▸ **Data listing**

++++

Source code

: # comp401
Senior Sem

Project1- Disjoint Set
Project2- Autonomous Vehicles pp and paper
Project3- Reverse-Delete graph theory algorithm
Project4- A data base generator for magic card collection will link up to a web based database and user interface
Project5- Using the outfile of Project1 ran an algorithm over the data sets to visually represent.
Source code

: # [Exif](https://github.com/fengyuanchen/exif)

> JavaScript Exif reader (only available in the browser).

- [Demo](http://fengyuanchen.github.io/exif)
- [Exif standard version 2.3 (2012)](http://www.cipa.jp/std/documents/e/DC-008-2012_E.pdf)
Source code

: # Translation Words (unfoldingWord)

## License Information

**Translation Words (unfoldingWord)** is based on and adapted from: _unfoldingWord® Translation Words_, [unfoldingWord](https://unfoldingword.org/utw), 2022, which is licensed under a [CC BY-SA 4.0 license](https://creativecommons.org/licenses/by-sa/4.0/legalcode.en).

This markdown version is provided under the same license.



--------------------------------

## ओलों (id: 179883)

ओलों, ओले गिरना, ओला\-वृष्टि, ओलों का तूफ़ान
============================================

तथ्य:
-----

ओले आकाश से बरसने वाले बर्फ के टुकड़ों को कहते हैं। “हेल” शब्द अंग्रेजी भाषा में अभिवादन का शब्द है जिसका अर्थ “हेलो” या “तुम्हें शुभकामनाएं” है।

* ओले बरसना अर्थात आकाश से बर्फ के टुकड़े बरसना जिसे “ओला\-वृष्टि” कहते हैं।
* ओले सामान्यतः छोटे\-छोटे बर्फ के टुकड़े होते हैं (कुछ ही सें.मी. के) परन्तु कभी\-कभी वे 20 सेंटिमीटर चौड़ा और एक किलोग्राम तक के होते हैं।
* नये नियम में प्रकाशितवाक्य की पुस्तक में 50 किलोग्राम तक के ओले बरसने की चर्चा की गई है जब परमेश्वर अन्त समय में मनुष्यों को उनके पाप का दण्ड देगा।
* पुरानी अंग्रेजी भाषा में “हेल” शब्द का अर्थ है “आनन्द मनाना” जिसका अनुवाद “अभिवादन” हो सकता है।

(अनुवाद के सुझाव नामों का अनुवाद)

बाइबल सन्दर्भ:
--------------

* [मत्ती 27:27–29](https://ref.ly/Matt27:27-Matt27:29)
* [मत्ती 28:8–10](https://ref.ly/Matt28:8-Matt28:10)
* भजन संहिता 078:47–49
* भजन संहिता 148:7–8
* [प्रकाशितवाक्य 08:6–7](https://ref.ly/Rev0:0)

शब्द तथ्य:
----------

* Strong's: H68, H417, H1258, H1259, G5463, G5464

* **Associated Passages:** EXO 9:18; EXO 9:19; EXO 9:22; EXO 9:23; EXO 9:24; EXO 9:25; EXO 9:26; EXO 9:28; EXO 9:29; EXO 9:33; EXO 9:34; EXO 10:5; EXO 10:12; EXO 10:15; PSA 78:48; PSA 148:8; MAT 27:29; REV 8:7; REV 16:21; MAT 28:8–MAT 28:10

++++

▸ **Work request**
When the line with "Project1- Disjoint Set" is reached in the data above, start copying there, and copy each line exactly until the line with "in the browser)." has been copied; copy nothing else.

▸ **Output below**
Project1- Disjoint Set
Project2- Autonomous Vehicles pp and paper
Project3- Reverse-Delete graph theory algorithm
Project4- A data base generator for magic card collection will link up to a web based database and user interface
Project5- Using the outfile of Project1 ran an algorithm over the data sets to visually represent.
Source code

: # [Exif](https://github.com/fengyuanchen/exif)

> JavaScript Exif reader (only available in the browser).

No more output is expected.